Exercise directions ->
Given the material below, return only the lines starting at the line with "- **Animation Performance**: Hardware-accelerated" and ending at the line with "Level | Mitigation |", exactly as they appear.

--- Recorded information Enclosed Below ---

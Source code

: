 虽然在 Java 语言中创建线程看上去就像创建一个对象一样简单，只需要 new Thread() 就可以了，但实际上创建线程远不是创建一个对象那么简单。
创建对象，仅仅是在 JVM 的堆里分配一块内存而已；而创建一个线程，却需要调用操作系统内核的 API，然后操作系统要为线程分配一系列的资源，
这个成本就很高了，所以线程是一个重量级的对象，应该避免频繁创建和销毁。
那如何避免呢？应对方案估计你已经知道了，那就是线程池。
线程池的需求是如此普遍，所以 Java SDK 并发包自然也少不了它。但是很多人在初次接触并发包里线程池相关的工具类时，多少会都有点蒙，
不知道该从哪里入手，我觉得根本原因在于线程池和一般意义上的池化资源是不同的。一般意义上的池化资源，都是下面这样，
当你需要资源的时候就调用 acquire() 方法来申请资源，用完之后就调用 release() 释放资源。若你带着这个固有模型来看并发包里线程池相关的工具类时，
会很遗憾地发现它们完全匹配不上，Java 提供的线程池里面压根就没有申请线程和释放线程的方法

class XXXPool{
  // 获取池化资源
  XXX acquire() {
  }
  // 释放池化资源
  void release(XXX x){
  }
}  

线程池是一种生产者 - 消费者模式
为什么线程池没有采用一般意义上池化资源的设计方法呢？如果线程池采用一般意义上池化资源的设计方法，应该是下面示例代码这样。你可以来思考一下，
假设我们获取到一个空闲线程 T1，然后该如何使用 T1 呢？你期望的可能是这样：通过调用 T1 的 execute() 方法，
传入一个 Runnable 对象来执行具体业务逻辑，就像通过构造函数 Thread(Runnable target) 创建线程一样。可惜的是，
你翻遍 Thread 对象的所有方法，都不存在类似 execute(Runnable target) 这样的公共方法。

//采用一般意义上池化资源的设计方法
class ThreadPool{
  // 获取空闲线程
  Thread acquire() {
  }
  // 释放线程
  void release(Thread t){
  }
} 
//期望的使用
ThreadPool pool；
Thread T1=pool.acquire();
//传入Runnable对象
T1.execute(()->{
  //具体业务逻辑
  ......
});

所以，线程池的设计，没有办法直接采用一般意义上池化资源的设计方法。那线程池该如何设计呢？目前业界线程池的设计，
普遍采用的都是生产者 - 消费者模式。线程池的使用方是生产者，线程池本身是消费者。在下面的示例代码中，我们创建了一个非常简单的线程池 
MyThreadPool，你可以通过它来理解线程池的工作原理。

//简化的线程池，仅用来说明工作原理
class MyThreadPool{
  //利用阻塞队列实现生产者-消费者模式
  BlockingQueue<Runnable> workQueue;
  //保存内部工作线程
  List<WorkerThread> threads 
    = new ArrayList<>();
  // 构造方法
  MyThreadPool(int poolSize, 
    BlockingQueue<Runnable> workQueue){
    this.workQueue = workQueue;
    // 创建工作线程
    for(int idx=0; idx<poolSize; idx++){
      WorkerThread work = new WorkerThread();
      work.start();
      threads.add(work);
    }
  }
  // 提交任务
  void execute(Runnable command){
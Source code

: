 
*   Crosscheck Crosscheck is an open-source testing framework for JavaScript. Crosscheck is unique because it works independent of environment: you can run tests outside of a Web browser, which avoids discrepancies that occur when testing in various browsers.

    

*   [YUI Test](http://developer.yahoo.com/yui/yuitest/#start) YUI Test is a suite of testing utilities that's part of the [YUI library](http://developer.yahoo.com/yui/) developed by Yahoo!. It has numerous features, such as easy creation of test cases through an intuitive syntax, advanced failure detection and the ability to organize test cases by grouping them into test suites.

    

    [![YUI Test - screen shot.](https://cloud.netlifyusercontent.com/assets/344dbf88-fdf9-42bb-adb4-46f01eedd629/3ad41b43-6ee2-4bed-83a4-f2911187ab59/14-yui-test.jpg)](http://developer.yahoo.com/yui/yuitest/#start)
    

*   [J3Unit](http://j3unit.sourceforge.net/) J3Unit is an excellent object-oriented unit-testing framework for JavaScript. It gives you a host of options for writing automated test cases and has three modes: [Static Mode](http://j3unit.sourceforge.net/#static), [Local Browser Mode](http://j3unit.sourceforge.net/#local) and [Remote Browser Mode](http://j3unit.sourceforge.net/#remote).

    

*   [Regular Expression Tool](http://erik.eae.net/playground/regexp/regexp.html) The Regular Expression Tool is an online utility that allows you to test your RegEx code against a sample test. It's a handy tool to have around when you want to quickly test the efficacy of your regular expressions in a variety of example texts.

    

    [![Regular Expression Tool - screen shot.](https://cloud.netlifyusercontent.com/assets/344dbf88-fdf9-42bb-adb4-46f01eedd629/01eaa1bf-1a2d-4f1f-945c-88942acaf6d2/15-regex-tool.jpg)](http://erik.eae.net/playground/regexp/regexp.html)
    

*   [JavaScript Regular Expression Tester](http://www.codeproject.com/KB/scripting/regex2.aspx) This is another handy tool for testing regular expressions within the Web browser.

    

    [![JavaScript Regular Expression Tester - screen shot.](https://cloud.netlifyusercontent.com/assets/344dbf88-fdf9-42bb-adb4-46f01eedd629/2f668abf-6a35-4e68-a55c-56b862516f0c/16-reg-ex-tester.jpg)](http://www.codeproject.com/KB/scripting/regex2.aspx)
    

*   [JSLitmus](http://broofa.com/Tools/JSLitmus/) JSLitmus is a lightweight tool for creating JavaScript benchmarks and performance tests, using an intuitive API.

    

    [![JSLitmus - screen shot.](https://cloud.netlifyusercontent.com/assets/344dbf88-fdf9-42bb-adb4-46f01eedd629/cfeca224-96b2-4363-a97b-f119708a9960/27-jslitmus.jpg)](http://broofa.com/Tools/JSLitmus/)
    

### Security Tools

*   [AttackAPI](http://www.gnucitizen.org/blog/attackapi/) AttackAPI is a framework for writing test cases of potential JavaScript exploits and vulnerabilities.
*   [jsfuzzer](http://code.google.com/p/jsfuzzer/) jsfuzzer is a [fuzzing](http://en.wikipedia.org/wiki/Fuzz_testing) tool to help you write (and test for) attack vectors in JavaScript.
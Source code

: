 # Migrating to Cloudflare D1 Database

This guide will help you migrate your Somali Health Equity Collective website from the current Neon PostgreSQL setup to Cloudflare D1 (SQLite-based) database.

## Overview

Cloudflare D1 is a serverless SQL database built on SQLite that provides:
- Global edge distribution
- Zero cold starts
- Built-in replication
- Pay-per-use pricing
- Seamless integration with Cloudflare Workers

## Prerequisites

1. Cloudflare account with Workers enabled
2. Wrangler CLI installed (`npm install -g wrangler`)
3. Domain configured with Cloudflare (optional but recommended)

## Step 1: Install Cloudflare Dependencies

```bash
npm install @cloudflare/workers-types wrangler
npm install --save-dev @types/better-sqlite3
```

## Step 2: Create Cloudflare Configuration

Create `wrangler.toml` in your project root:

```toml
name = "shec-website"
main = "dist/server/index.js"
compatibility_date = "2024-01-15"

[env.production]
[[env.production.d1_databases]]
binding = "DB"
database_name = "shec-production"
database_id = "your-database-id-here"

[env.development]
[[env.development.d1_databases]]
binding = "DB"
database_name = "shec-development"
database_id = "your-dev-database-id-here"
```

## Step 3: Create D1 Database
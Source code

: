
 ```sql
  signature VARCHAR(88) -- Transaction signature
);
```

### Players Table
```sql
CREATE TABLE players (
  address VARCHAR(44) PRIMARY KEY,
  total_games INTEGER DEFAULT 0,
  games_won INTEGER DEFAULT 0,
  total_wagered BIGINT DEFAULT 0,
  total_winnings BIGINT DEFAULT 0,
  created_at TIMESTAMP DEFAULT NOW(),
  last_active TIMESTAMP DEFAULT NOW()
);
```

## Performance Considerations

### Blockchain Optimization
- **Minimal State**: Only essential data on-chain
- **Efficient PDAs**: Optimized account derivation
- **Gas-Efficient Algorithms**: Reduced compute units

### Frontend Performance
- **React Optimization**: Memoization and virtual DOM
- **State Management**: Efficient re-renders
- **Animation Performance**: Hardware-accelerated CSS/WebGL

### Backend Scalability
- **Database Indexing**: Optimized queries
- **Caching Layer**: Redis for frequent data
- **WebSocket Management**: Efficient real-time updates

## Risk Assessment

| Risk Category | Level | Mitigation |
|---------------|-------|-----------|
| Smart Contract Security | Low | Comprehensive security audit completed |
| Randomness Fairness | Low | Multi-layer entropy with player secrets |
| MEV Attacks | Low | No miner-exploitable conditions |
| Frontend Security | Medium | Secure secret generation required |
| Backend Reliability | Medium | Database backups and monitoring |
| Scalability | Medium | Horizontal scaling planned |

--- End of Enclosed Recorded information ---

Result of the task ->
- **Animation Performance**: Hardware-accelerated CSS/WebGL

### Backend Scalability
- **Database Indexing**: Optimized queries
- **Caching Layer**: Redis for frequent data
- **WebSocket Management**: Efficient real-time updates

## Risk Assessment

| Risk Category | Level | Mitigation |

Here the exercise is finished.